_THE TASK:_ List, from the lines below, each one with "types" in it.

_PROVIDED RECORDS:_
========================

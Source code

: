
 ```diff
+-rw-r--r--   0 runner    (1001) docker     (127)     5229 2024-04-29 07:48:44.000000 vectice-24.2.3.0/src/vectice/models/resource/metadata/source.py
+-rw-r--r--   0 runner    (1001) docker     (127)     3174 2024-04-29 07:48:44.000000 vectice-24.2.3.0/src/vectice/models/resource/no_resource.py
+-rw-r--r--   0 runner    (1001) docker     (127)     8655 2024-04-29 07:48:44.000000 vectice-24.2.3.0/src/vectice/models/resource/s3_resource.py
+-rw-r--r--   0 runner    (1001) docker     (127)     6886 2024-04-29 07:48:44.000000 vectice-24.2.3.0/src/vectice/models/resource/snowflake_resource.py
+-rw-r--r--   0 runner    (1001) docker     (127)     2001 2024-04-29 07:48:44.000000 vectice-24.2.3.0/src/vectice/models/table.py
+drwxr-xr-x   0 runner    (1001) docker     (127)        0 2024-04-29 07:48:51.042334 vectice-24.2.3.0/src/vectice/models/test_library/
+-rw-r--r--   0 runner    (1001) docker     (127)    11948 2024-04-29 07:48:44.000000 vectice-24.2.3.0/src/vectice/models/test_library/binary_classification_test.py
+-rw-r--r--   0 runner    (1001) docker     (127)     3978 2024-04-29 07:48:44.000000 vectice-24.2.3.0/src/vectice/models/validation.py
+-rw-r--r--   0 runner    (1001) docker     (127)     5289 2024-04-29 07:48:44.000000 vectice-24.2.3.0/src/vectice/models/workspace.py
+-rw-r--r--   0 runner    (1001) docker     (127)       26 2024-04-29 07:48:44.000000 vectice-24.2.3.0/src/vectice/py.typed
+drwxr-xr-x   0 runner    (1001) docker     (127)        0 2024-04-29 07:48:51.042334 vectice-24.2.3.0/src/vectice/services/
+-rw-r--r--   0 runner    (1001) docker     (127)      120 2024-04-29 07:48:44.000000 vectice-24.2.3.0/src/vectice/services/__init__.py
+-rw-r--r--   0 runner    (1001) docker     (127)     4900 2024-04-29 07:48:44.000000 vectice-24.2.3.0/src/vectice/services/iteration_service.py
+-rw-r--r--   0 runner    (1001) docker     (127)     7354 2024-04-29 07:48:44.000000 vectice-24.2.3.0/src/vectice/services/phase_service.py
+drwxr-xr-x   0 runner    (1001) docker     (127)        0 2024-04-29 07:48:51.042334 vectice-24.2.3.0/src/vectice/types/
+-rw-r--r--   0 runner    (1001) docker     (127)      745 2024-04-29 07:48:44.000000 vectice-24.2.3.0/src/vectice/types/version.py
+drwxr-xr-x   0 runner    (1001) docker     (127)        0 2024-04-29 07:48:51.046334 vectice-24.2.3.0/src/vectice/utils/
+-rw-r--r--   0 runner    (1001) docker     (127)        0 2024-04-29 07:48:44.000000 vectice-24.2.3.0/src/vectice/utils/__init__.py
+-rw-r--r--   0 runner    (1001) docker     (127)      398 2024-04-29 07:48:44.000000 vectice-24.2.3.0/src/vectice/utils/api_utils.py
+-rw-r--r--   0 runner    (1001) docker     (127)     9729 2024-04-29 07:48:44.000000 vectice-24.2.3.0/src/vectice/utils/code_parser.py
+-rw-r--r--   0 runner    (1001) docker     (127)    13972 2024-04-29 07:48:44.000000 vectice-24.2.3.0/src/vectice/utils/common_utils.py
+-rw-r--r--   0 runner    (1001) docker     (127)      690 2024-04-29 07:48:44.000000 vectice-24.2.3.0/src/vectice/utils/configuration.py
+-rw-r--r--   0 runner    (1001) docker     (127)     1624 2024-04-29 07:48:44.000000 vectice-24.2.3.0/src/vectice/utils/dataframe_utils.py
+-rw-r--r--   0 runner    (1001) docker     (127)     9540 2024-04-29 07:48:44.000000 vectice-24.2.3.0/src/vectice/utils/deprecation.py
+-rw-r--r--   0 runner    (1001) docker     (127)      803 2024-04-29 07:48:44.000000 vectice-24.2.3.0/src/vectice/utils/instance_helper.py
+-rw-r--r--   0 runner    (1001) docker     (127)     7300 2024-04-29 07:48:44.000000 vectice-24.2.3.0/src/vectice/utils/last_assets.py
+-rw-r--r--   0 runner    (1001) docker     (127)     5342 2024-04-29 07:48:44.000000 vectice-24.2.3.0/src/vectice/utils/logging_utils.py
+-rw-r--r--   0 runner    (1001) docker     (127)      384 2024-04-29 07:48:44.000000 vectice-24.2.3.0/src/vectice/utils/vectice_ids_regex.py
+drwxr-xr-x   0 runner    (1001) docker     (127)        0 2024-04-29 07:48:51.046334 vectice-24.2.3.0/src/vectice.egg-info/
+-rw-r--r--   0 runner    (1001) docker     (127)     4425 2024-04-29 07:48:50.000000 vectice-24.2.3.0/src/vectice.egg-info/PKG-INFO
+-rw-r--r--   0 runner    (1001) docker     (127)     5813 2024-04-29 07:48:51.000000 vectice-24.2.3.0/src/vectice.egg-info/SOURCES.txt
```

========================

_ANSWER AREA:_
+drwxr-xr-x   0 runner    (1001) docker     (127)        0 2024-04-29 07:48:51.042334 vectice-24.2.3.0/src/vectice/types/
+-rw-r--r--   0 runner    (1001) docker     (127)      745 2024-04-29 07:48:44.000000 vectice-24.2.3.0/src/vectice/types/version.py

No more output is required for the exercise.